■ **INPUT**:
^^^^^^^^

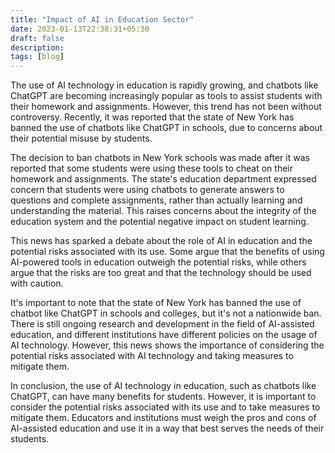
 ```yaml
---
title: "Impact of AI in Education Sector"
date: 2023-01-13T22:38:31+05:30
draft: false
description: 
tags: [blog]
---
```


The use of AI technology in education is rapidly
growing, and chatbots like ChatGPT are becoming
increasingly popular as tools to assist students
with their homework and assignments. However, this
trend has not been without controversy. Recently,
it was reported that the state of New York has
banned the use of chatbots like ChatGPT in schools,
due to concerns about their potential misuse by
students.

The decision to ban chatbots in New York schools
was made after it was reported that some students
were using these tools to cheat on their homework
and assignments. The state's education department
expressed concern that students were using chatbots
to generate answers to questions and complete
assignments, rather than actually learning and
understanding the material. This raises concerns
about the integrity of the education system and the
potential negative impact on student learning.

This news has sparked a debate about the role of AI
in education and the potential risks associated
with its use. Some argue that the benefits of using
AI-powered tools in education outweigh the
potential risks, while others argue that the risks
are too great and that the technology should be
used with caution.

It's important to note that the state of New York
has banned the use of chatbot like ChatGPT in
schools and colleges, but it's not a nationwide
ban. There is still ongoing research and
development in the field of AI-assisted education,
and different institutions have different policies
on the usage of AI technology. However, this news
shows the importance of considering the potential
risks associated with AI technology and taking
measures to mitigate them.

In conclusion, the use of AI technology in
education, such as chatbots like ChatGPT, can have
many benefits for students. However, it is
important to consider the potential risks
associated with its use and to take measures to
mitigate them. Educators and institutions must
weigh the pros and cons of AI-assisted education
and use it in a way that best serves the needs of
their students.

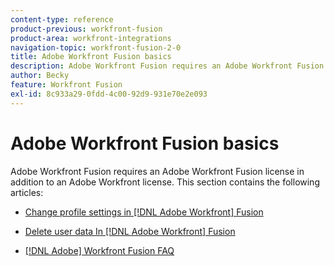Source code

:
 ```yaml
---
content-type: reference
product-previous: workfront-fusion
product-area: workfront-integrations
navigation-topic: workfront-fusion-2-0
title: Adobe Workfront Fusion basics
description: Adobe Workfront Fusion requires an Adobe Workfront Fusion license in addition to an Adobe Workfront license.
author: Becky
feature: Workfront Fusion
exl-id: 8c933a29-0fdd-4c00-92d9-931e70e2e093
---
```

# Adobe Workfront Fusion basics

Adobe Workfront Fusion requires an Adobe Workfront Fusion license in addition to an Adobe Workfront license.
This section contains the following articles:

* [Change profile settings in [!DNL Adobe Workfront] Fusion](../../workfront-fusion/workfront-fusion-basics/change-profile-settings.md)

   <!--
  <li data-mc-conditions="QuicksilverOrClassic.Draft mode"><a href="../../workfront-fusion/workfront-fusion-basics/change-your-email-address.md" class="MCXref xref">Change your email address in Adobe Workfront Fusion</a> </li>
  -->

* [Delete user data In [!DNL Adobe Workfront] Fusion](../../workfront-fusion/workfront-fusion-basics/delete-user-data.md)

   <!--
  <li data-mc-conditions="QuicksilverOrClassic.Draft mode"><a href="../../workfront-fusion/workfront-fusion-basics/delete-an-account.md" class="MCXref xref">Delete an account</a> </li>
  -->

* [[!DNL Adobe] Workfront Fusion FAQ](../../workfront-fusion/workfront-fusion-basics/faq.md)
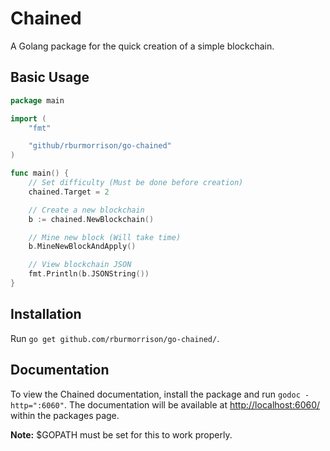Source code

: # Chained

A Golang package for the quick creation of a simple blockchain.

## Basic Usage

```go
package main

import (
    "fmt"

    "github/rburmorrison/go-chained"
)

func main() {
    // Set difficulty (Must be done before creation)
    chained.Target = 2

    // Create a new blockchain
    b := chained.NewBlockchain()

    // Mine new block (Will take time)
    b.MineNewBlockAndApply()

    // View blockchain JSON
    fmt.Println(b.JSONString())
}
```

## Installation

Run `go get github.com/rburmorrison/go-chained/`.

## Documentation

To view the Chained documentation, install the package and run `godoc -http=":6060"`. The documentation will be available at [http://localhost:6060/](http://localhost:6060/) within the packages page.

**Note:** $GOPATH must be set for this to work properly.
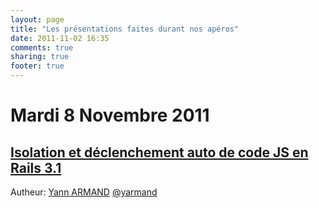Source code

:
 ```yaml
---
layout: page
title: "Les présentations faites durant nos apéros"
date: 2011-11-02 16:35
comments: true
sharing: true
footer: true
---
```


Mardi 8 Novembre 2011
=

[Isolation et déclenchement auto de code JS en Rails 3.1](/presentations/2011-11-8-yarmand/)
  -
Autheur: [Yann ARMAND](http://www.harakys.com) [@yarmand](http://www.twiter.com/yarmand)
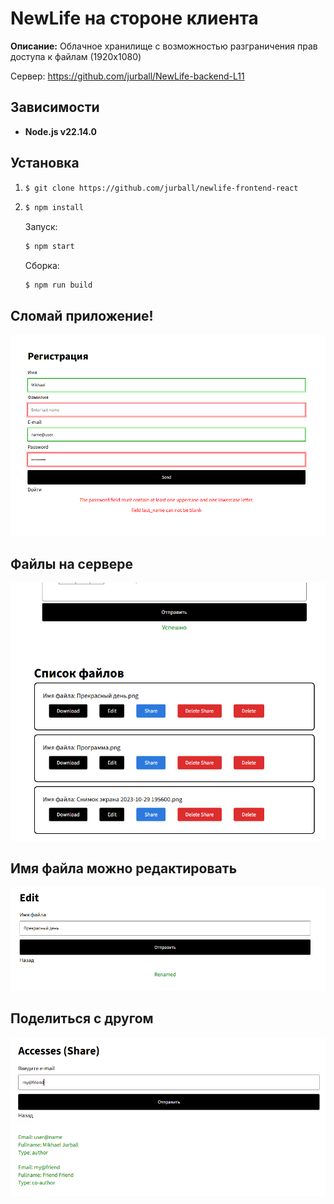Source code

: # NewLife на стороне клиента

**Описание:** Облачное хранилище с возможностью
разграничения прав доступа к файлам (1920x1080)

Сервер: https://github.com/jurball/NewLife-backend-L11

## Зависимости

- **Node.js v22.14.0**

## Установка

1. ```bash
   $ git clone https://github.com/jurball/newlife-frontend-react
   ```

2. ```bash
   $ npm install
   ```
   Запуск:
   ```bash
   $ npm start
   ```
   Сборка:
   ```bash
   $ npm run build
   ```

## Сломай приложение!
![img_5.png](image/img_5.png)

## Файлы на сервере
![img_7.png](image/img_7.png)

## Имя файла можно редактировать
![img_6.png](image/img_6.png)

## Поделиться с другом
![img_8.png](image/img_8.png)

^^^^^^^^

■ **EXERCISE AIM**: Copy the listing above word for word. Do not include the pictures.

■ **EXERCISE RESULT**:
 ```yaml
---
title: "Impact of AI in Education Sector"
date: 2023-01-13T22:38:31+05:30
draft: false
description: 
tags: [blog]
---
```


The use of AI technology in education is rapidly
growing, and chatbots like ChatGPT are becoming
increasingly popular as tools to assist students
with their homework and assignments. However, this
trend has not been without controversy. Recently,
it was reported that the state of New York has
banned the use of chatbots like ChatGPT in schools,
due to concerns about their potential misuse by
students.

The decision to ban chatbots in New York schools
was made after it was reported that some students
were using these tools to cheat on their homework
and assignments. The state's education department
expressed concern that students were using chatbots
to generate answers to questions and complete
assignments, rather than actually learning and
understanding the material. This raises concerns
about the integrity of the education system and the
potential negative impact on student learning.

This news has sparked a debate about the role of AI
in education and the potential risks associated
with its use. Some argue that the benefits of using
AI-powered tools in education outweigh the
potential risks, while others argue that the risks
are too great and that the technology should be
used with caution.

It's important to note that the state of New York
has banned the use of chatbot like ChatGPT in
schools and colleges, but it's not a nationwide
ban. There is still ongoing research and
development in the field of AI-assisted education,
and different institutions have different policies
on the usage of AI technology. However, this news
shows the importance of considering the potential
risks associated with AI technology and taking
measures to mitigate them.

In conclusion, the use of AI technology in
education, such as chatbots like ChatGPT, can have
many benefits for students. However, it is
important to consider the potential risks
associated with its use and to take measures to
mitigate them. Educators and institutions must
weigh the pros and cons of AI-assisted education
and use it in a way that best serves the needs of
their students.

Source code

:
 ```yaml
---
content-type: reference
product-previous: workfront-fusion
product-area: workfront-integrations
navigation-topic: workfront-fusion-2-0
title: Adobe Workfront Fusion basics
description: Adobe Workfront Fusion requires an Adobe Workfront Fusion license in addition to an Adobe Workfront license.
author: Becky
feature: Workfront Fusion
exl-id: 8c933a29-0fdd-4c00-92d9-931e70e2e093
---
```

# Adobe Workfront Fusion basics

Adobe Workfront Fusion requires an Adobe Workfront Fusion license in addition to an Adobe Workfront license.
This section contains the following articles:

* [Change profile settings in [!DNL Adobe Workfront] Fusion](../../workfront-fusion/workfront-fusion-basics/change-profile-settings.md)

   <!--
  <li data-mc-conditions="QuicksilverOrClassic.Draft mode"><a href="../../workfront-fusion/workfront-fusion-basics/change-your-email-address.md" class="MCXref xref">Change your email address in Adobe Workfront Fusion</a> </li>
  -->

* [Delete user data In [!DNL Adobe Workfront] Fusion](../../workfront-fusion/workfront-fusion-basics/delete-user-data.md)

   <!--
  <li data-mc-conditions="QuicksilverOrClassic.Draft mode"><a href="../../workfront-fusion/workfront-fusion-basics/delete-an-account.md" class="MCXref xref">Delete an account</a> </li>
  -->

* [[!DNL Adobe] Workfront Fusion FAQ](../../workfront-fusion/workfront-fusion-basics/faq.md)
Source code

: # Chained

A Golang package for the quick creation of a simple blockchain.

## Basic Usage

```go
package main

import (
    "fmt"

    "github/rburmorrison/go-chained"
)

func main() {
    // Set difficulty (Must be done before creation)
    chained.Target = 2

    // Create a new blockchain
    b := chained.NewBlockchain()

    // Mine new block (Will take time)
    b.MineNewBlockAndApply()

    // View blockchain JSON
    fmt.Println(b.JSONString())
}
```

## Installation

Run `go get github.com/rburmorrison/go-chained/`.

## Documentation

To view the Chained documentation, install the package and run `godoc -http=":6060"`. The documentation will be available at [http://localhost:6060/](http://localhost:6060/) within the packages page.

**Note:** $GOPATH must be set for this to work properly.
Source code

:
 ```yaml
---
layout: page
title: "Les présentations faites durant nos apéros"
date: 2011-11-02 16:35
comments: true
sharing: true
footer: true
---
```


Mardi 8 Novembre 2011
=

[Isolation et déclenchement auto de code JS en Rails 3.1](/presentations/2011-11-8-yarmand/)
  -
Autheur: [Yann ARMAND](http://www.harakys.com) [@yarmand](http://www.twiter.com/yarmand)
Source code

: # NewLife на стороне клиента

**Описание:** Облачное хранилище с возможностью
разграничения прав доступа к файлам (1920x1080)

Сервер: https://github.com/jurball/NewLife-backend-L11

## Зависимости

- **Node.js v22.14.0**

## Установка

1. ```bash
   $ git clone https://github.com/jurball/newlife-frontend-react
   ```

2. ```bash
   $ npm install
   ```
   Запуск:
   ```bash
   $ npm start
   ```
   Сборка:
   ```bash
   $ npm run build
   ```

## Сломай приложение!
![img_5.png](image/img_5.png)

## Файлы на сервере
![img_7.png](image/img_7.png)

## Имя файла можно редактировать
![img_6.png](image/img_6.png)

## Поделиться с другом
![img_8.png](image/img_8.png)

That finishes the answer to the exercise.